## Provided records

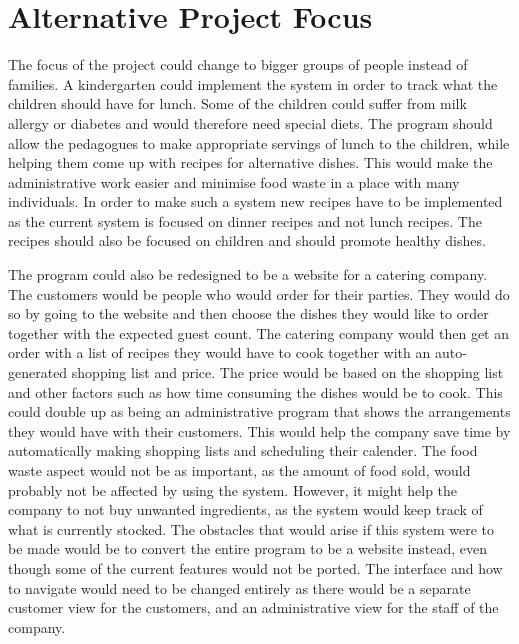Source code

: \section{Alternative Project Focus}
The focus of the project could change to bigger groups of people instead of families. A kindergarten could implement the system in order to track what the children should have for lunch. Some of the children could suffer from milk allergy or diabetes and would therefore need special diets. The program should allow the pedagogues to make appropriate servings of lunch to the children, while helping them come up with recipes for alternative dishes. This would make the administrative work easier and minimise food waste in a place with many individuals. In order to make such a system new recipes have to be implemented as the current system is focused on dinner recipes and not lunch recipes. The recipes should also be focused on children and should promote healthy dishes.

The program could also be redesigned to be a website for a catering company. The customers would be people who would order for their parties. They would do so by going to the website and then choose the dishes they would like to order together with the expected guest count. The catering company would then get an order with a list of recipes they would have to cook together with an auto-generated shopping list and price. The price would be based on the shopping list and other factors such as how time consuming the dishes would be to cook. This could double up as being an administrative program that shows the arrangements they would have with their customers. This would help the company save time by automatically making shopping lists and scheduling their calender. The food waste aspect would not be as important, as the amount of food sold, would probably not be affected by using the system. However, it might help the company to not buy unwanted ingredients, as the system would keep track of what is currently stocked. The obstacles that would arise if this system were to be made would be to convert the entire program to be a website instead, even though some of the current features would not be ported. The interface and how to navigate would need to be changed entirely as there would be a separate customer view for the customers, and an administrative view for the staff of the company.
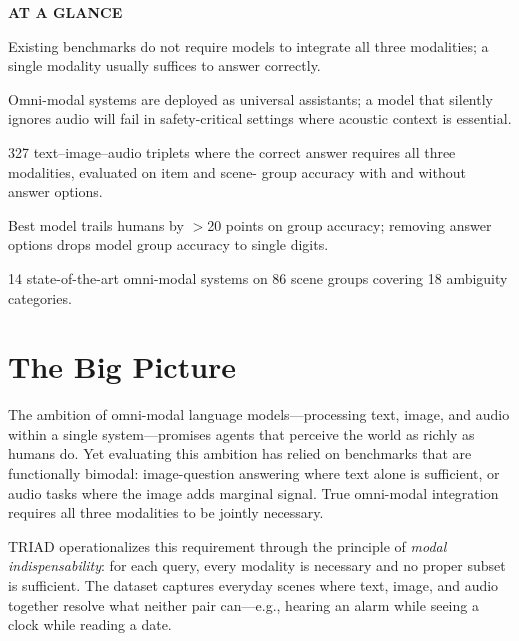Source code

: \documentclass[10pt,twocolumn]{article}
\begin{document}
\begin{mdframed}[backgroundcolor=boxgray,linecolor=rulered,linewidth=1pt,
    innerleftmargin=6pt,innerrightmargin=6pt,
    innertopmargin=6pt,innerbottommargin=6pt]
\textbf{\small AT A GLANCE}\par\vspace{4pt}
\begin{description}[leftmargin=0pt,labelsep=4pt,itemsep=2pt,parsep=0pt,
    font=\small\bfseries]
  \item[Problem:] Existing benchmarks do not require models to
    integrate all three modalities; a single modality usually suffices
    to answer correctly.
  \item[Why it matters:] Omni-modal systems are deployed as universal
    assistants; a model that silently ignores audio will fail in
    safety-critical settings where acoustic context is essential.
  \item[Method:] 327 text--image--audio triplets where the correct
    answer requires all three modalities, evaluated on item and scene-
    group accuracy with and without answer options.
  \item[Result:] Best model trails humans by $>$20 points on group
    accuracy; removing answer options drops model group accuracy to
    single digits.
  \item[Evidence:] 14 state-of-the-art omni-modal systems on 86 scene
    groups covering 18 ambiguity categories.
\end{description}
\end{mdframed}

\section{The Big Picture}

The ambition of omni-modal language models---processing text, image,
and audio within a single system---promises agents that perceive the
world as richly as humans do. Yet evaluating this ambition has relied
on benchmarks that are functionally bimodal: image-question answering
where text alone is sufficient, or audio tasks where the image adds
marginal signal. True omni-modal integration requires all three
modalities to be jointly necessary.

TRIAD operationalizes this requirement through the principle of
\emph{modal indispensability}: for each query, every modality is
necessary and no proper subset is sufficient. The dataset captures
everyday scenes where text, image, and audio together resolve what
neither pair can---e.g., hearing an alarm while seeing a clock while
reading a date.
\end{document}
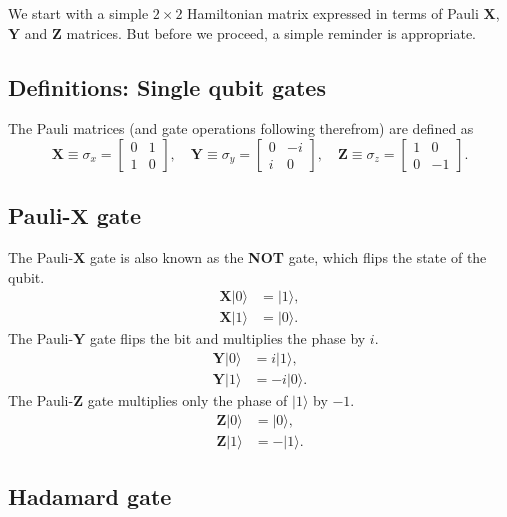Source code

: \documentclass[%
oneside,                 %
final,                   %
10pt]{article}
\begin{document}
We start with a simple $2\times 2$ Hamiltonian matrix expressed in
terms of Pauli $\bm{X}$, $\bm{Y}$  and $\bm{Z}$ matrices. But before we proceed, a simple reminder is appropriate.

\subsection{Definitions: Single qubit gates}

The Pauli matrices (and gate operations following therefrom) are defined as
\[
	\bm{X} \equiv \sigma_x = \begin{bmatrix}
		0 & 1 \\
		1 & 0
	\end{bmatrix}, \quad
	\bm{Y} \equiv \sigma_y = \begin{bmatrix}
		0 & -i \\
		i & 0
	\end{bmatrix}, \quad
	\bm{Z} \equiv \sigma_z = \begin{bmatrix}
		1 & 0 \\
		0 & -1
	\end{bmatrix}.
\]

\subsection{Pauli-$\bm{X}$ gate}

The Pauli-$\bm{X}$ gate is also known as the \textbf{NOT} gate, which flips the state of the qubit.
\begin{align*}
	\bm{X}\vert 0\rangle &= \vert 1\rangle, \\
	\bm{X}\vert 1\rangle &= \vert 0\rangle.	
\end{align*}
The Pauli-$\bm{Y}$ gate flips the bit and multiplies the phase by $ i $. 
\begin{align*}
	\bm{Y}\vert 0\rangle &= i\vert 1\rangle, \\
	\bm{Y}\vert 1\rangle &= -i\vert 0\rangle.
\end{align*}
The Pauli-$\bm{Z}$ gate multiplies only the phase of $\vert 1\rangle$ by $ -1 $.
\begin{align*}
	\bm{Z}\vert 0\rangle &= \vert 0\rangle, \\
	\bm{Z}\vert 1\rangle &= -\vert 1\rangle.
\end{align*}

\subsection{Hadamard gate}
\end{document}
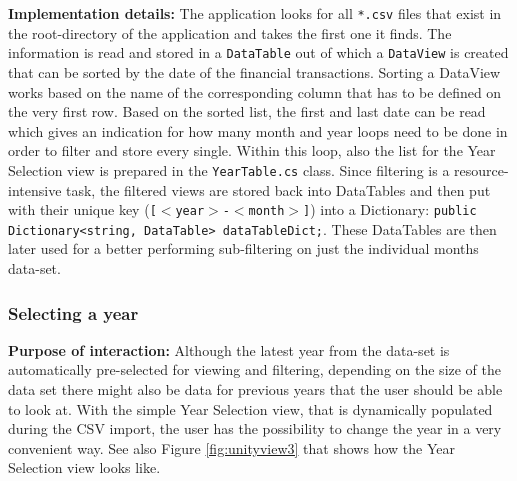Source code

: \textbf{Implementation details:} The application looks for all \texttt{*.csv} files that exist in the root-directory of the application and takes the first one it finds. The information is read and stored in a \texttt{DataTable} out of which a \texttt{DataView} is created that can be sorted by the date of the financial transactions. Sorting a DataView works based on the name of the corresponding column that has to be defined on the very first row. Based on the sorted list, the first and last date can be read which gives an indication for how many month and year loops need to be done in order to filter and store every single. Within this loop, also the list for the Year Selection view is prepared in the \texttt{YearTable.cs} class. Since filtering is a resource-intensive task, the filtered views are stored back into DataTables and then put with their unique key (\texttt{[$<$year$>$-$<$month$>$]}) into a Dictionary: \texttt{public Dictionary<string, DataTable> dataTableDict;}. These DataTables are then later used for a better performing sub-filtering on just the individual months data-set.

\subsubsection{Selecting a year}

\textbf{Purpose of interaction:} Although the latest year from the data-set is automatically pre-selected for viewing and filtering, depending on the size of the data set there might also be data for previous years that the user should be able to look at. With the simple Year Selection view, that is dynamically populated during the CSV import, the user has the possibility to change the year in a very convenient way. See also Figure \ref{fig:unityview3} that shows how the Year Selection view looks like.

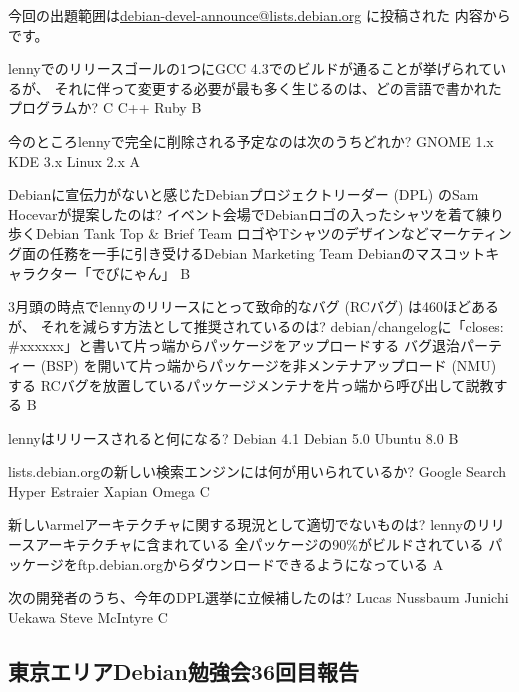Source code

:\documentclass[mingoth,a4paper]{jsarticle}
\begin{document}
今回の出題範囲は\url{debian-devel-announce@lists.debian.org} に投稿された
内容からです。
\begin{multicols}{2}

 \santaku
 {lennyでのリリースゴールの1つにGCC 4.3でのビルドが通ることが挙げられているが、
 それに伴って変更する必要が最も多く生じるのは、どの言語で書かれたプログラムか?}
 {C}
 {C++}
 {Ruby}
 {B}
 
 \santaku
 {今のところlennyで完全に削除される予定なのは次のうちどれか?}
 {GNOME 1.x}
 {KDE 3.x}
 {Linux 2.x}
 {A}
 
 \santaku
 {Debianに宣伝力がないと感じたDebianプロジェクトリーダー (DPL) のSam Hocevarが提案したのは?}
 {イベント会場でDebianロゴの入ったシャツを着て練り歩くDebian Tank Top \& Brief Team}
 {ロゴやTシャツのデザインなどマーケティング面の任務を一手に引き受けるDebian Marketing Team}
 {Debianのマスコットキャラクター「でびにゃん」}
 {B}
 
 \santaku
 {3月頭の時点でlennyのリリースにとって致命的なバグ (RCバグ) は460ほどあるが、
 それを減らす方法として推奨されているのは?}
 {debian/changelogに「closes: \#xxxxxx」と書いて片っ端からパッケージをアップロードする}
 {バグ退治パーティー (BSP) を開いて片っ端からパッケージを非メンテナアップロード (NMU) する}
 {RCバグを放置しているパッケージメンテナを片っ端から呼び出して説教する}
 {B}
 
 \santaku
 {lennyはリリースされると何になる?}
 {Debian 4.1}
 {Debian 5.0}
 {Ubuntu 8.0}
 {B}
 
 \santaku
 {lists.debian.orgの新しい検索エンジンには何が用いられているか?}
 {Google Search}
 {Hyper Estraier}
 {Xapian Omega}
 {C}
 
 \santaku
 {新しいarmelアーキテクチャに関する現況として適切でないものは?}
 {lennyのリリースアーキテクチャに含まれている}
 {全パッケージの90\%がビルドされている}
 {パッケージをftp.debian.orgからダウンロードできるようになっている}
 {A}
 
 \santaku
 {次の開発者のうち、今年のDPL選挙に立候補したのは?}
 {Lucas Nussbaum}
 {Junichi Uekawa}
 {Steve McIntyre}
 {C}

\end{multicols}

\subsection{東京エリアDebian勉強会36回目報告}
\end{document}

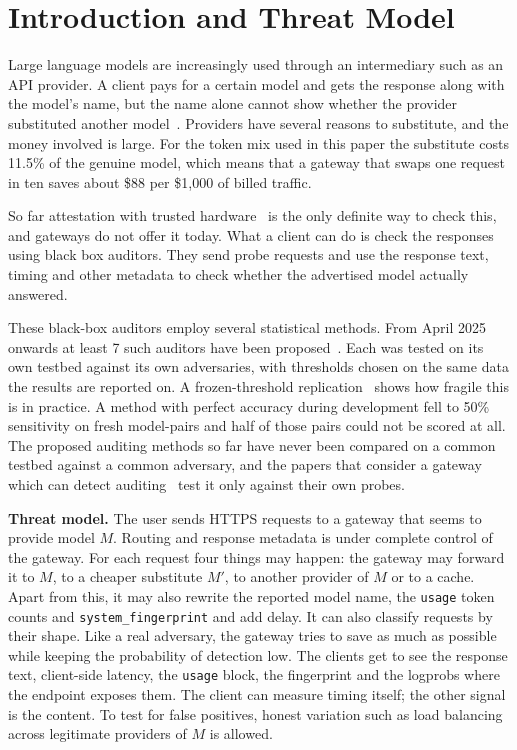 \section{Introduction and Threat Model}\label{sec:intro}
Large language models are increasingly used through an intermediary such as an API
provider. A client pays for a certain model and gets the response along with the model's name,
but the name alone cannot show whether the provider substituted another model~\cite{cai2025}.
Providers have several reasons to substitute, and the money involved is large. For the token mix used in this paper the substitute costs 11.5\% of the genuine
model, which means that a gateway that swaps one request in ten saves about \$88 per \$1,000 of
billed traffic.

So far attestation with trusted hardware~\cite{cai2025} is the only definite way to check
this, and gateways do not offer it today. What a
client can do is check the responses using black box auditors. They send probe requests and use the
response text, timing and other metadata to check whether the advertised model actually answered.

These black-box auditors employ several statistical methods. From April 2025 onwards at least 7
such auditors have been proposed~\cite{cai2025,zhu2025rut,lin2026gatescope,fang2026kbf,bruckner2026,iris2026,difr2025}.
Each was tested on its own testbed against its own adversaries, with thresholds chosen on the
same data the results are reported on. A frozen-threshold replication~\cite{holdout2026} shows
how fragile this is in practice. A method with perfect accuracy during development fell to 50\%
sensitivity on fresh model-pairs and half of those pairs could not be scored at all. The proposed
auditing methods so far have never been compared on a common testbed against a common adversary,
and the papers that consider a gateway which can detect auditing~\cite{cai2025,zhu2025rut,iris2026}
test it only against their own probes.

\textbf{Threat model.} The user sends HTTPS requests to a gateway that seems to provide model $M$.
Routing and response metadata is under complete control of the gateway. For each request four
things may happen: the gateway may forward it to $M$, to a cheaper substitute $M'$, to another
provider of $M$ or to a cache. Apart from this, it may also rewrite the reported model name, the
\texttt{usage} token counts and \texttt{system\_fingerprint} and add
delay. It can also classify requests by their shape. Like a real
adversary, the gateway tries to save as much as possible while keeping the
probability of detection low. The clients get to see the response text, client-side latency, the
\texttt{usage} block, the fingerprint and the logprobs where the endpoint exposes them.
The client can measure timing itself; the other signal is the content. To test for
false positives, honest variation such as load balancing across legitimate providers of
$M$ is allowed.

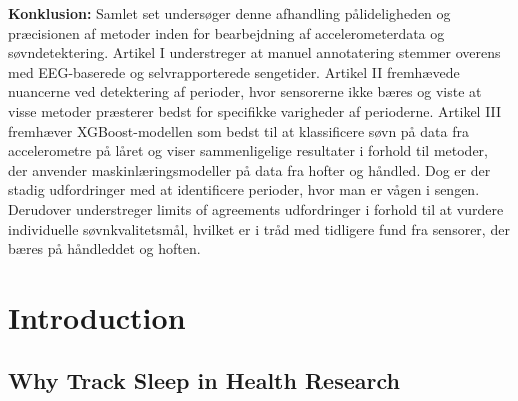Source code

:\documentclass[
  10pt,
]{scrbook}
\let\originaltextbf\textbf
\renewcommand{\textbf}[1]{\textcolor{color1}{\originaltextbf{#1}}}
\begin{document}
\textbf{Konklusion:} Samlet set undersøger denne afhandling
pålideligheden og præcisionen af metoder inden for bearbejdning af
accelerometerdata og søvndetektering. Artikel I understreger at manuel
annotatering stemmer overens med EEG-baserede og selvrapporterede
sengetider. Artikel II fremhævede nuancerne ved detektering af perioder,
hvor sensorerne ikke bæres og viste at visse metoder præsterer bedst for
specifikke varigheder af perioderne. Artikel III fremhæver
XGBoost-modellen som bedst til at klassificere søvn på data fra
accelerometre på låret og viser sammenligelige resultater i forhold til
metoder, der anvender maskinlæringsmodeller på data fra hofter og
håndled. Dog er der stadig udfordringer med at identificere perioder,
hvor man er vågen i sengen. Derudover understreger limits of agreements
udfordringer i forhold til at vurdere individuelle søvnkvalitetsmål,
hvilket er i tråd med tidligere fund fra sensorer, der bæres på
håndleddet og hoften.

\hypertarget{introduction}{%
\chapter{Introduction}\label{introduction}}

\hypertarget{why-track-sleep-in-health-research}{%
\section{Why Track Sleep in Health
Research}\label{why-track-sleep-in-health-research}}
\end{document}
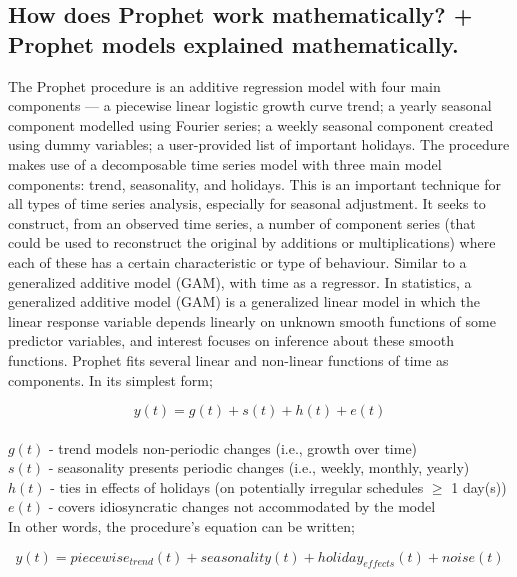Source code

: \subsection{How does Prophet work mathematically? + Prophet models explained mathematically.}
The Prophet procedure is an additive regression model with four main components — a piecewise linear logistic growth curve trend; a yearly seasonal component modelled using Fourier series; a weekly seasonal component created using dummy variables; a user-provided list of important holidays. The procedure makes use of a decomposable time series model with three main model components: trend, seasonality, and holidays. This is an important technique for all types of time series analysis, especially for seasonal adjustment. It seeks to construct, from an observed time series, a number of component series (that could be used to reconstruct the original by additions or multiplications) where each of these has a certain characteristic or type of behaviour.
Similar to a generalized additive model (GAM), with time as a regressor.
In statistics, a generalized additive model (GAM) is a generalized linear model in which the linear response variable depends linearly on unknown smooth functions of some predictor variables, and interest focuses on inference about these smooth functions.
Prophet fits several linear and non-linear functions of time as components. In its simplest form;

\begin{equation}
    y(t) = g(t) + s(t) + h(t) + e(t)
\end{equation} \\ 
    
$g(t)$ - trend models non-periodic changes (i.e., growth over time) \\ 
$s(t)$ - seasonality presents periodic changes (i.e., weekly, monthly, yearly) \\ 
$h(t)$ - ties in effects of holidays (on potentially irregular schedules $\geq$ 1 day(s)) \\
$e(t)$ - covers idiosyncratic changes not accommodated by the model \\ 

In other words, the procedure’s equation can be written;

\begin{equation}
    y(t)=piecewise_{trend}(t) +seasonality(t)+holiday_{effects}(t) +noise(t)
\end{equation} \\

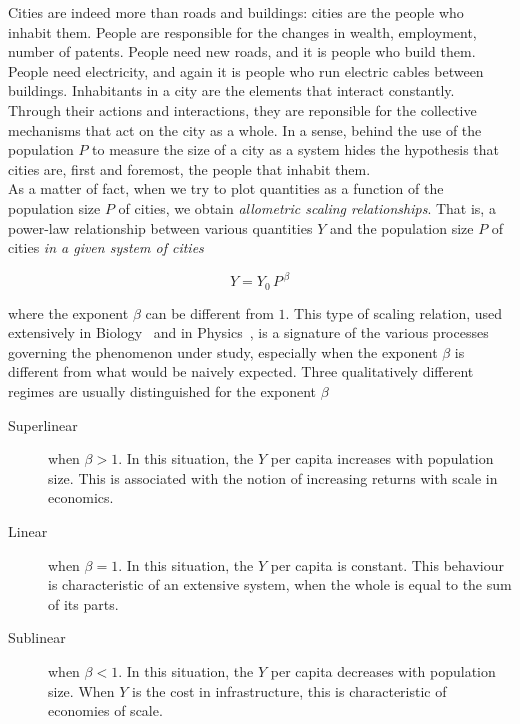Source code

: Cities are indeed more than roads and buildings: cities are the people who
inhabit them. People are responsible for the changes in wealth, employment,
number of patents. People need new roads, and it is people who build them.
People need electricity, and again it is people who run electric cables between
buildings. Inhabitants in a city are the elements that interact constantly.
Through their actions and interactions, they are reponsible for the collective
mechanisms that act on the city as a whole.  In a sense, behind the use of the
population $P$ to measure the size of a city as a system hides the hypothesis 
that cities are, first and foremost, the people that inhabit them.\\

As a matter of fact, when we try to plot quantities as a function of the
population size $P$ of cities, we obtain \emph{allometric scaling
relationships}. That is, a power-law relationship between various quantities $Y$
and the population size $P$ of cities \emph{in a given system of cities} 

\begin{equation}
    Y = Y_0\,P^{\,\beta}
    \label{eq:scaling_definition}
\end{equation}

where the exponent $\beta$ can be different from $1$. This type of scaling
relation, used extensively in Biology~\cite{Thompson:1942} and in
Physics~\cite{Barenblatt:1996}, is a signature of the various processes
governing the phenomenon under study, especially when the exponent $\beta$ is
different from what would be naively expected. Three qualitatively different
regimes are usually distinguished for the exponent
$\beta$~\cite{Bettencourt:2007}

\begin{description}
    \item[Superlinear] when $\beta>1$. In this situation, the $Y$ per capita
        increases with population size. This is associated with the notion of
        increasing returns with scale in economics.
    \item[Linear] when $\beta=1$. In this situation, the $Y$ per capita is
        constant. This behaviour is characteristic of an extensive system, when
        the whole is equal to the sum of its parts.
    \item[Sublinear] when $\beta<1$. In this situation, the $Y$ per capita
        decreases with population size. When $Y$ is the cost in infrastructure,
        this is characteristic of economies of scale.
\end{description}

## Task directions
Above are the entries. Output exactly the lines beginning with the line that has "People need electricity, and" and ending with the line that has "various quantities $Y$".

## Exercise result
People need electricity, and again it is people who run electric cables between
buildings. Inhabitants in a city are the elements that interact constantly.
Through their actions and interactions, they are reponsible for the collective
mechanisms that act on the city as a whole.  In a sense, behind the use of the
population $P$ to measure the size of a city as a system hides the hypothesis 
that cities are, first and foremost, the people that inhabit them.\\

As a matter of fact, when we try to plot quantities as a function of the
population size $P$ of cities, we obtain \emph{allometric scaling
relationships}. That is, a power-law relationship between various quantities $Y$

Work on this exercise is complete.